_RECORD SET_:
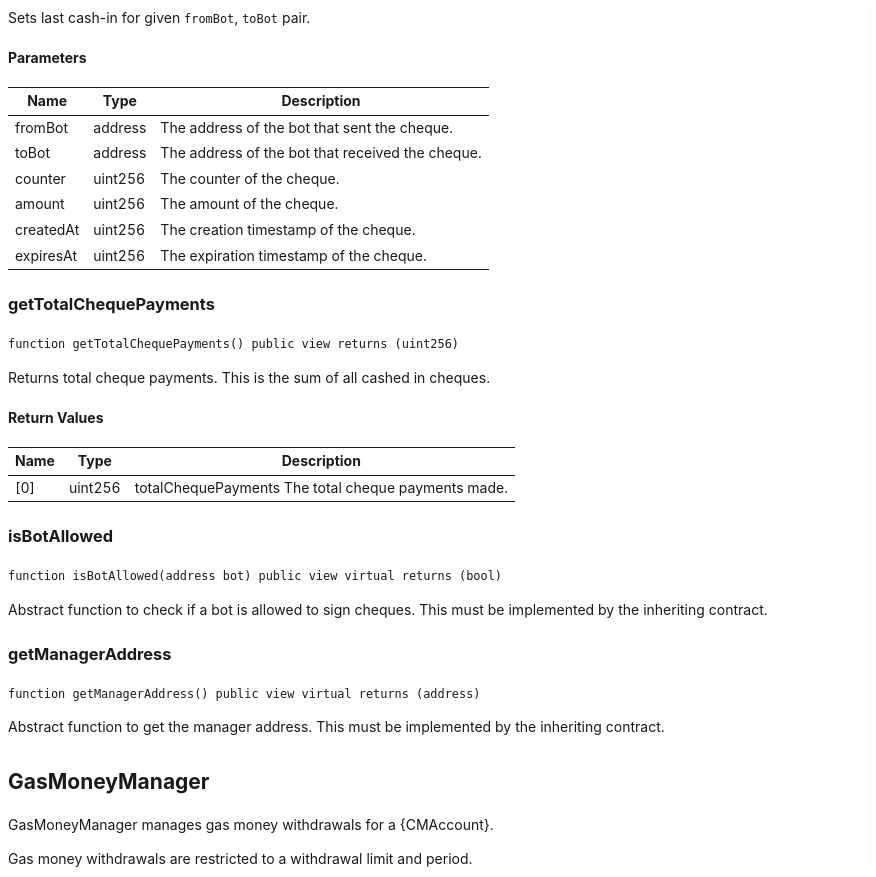 Sets last cash-in for given `fromBot`, `toBot` pair.

#### Parameters

| Name      | Type    | Description                                      |
| --------- | ------- | ------------------------------------------------ |
| fromBot   | address | The address of the bot that sent the cheque.     |
| toBot     | address | The address of the bot that received the cheque. |
| counter   | uint256 | The counter of the cheque.                       |
| amount    | uint256 | The amount of the cheque.                        |
| createdAt | uint256 | The creation timestamp of the cheque.            |
| expiresAt | uint256 | The expiration timestamp of the cheque.          |

### getTotalChequePayments

```solidity
function getTotalChequePayments() public view returns (uint256)
```

Returns total cheque payments. This is the sum of all cashed in cheques.

#### Return Values

| Name | Type    | Description                                         |
| ---- | ------- | --------------------------------------------------- |
| [0]  | uint256 | totalChequePayments The total cheque payments made. |

### isBotAllowed

```solidity
function isBotAllowed(address bot) public view virtual returns (bool)
```

Abstract function to check if a bot is allowed to sign cheques. This
must be implemented by the inheriting contract.

### getManagerAddress

```solidity
function getManagerAddress() public view virtual returns (address)
```

Abstract function to get the manager address. This must be implemented
by the inheriting contract.

## GasMoneyManager

GasMoneyManager manages gas money withdrawals for a {CMAccount}.

Gas money withdrawals are restricted to a withdrawal limit and period.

_TASK TO COMPLETE_: The lines to copy are those in the records above containing the word "Description".

_WRITTEN SOLUTION_:
| Name      | Type    | Description                                      |
| Name | Type    | Description                                         |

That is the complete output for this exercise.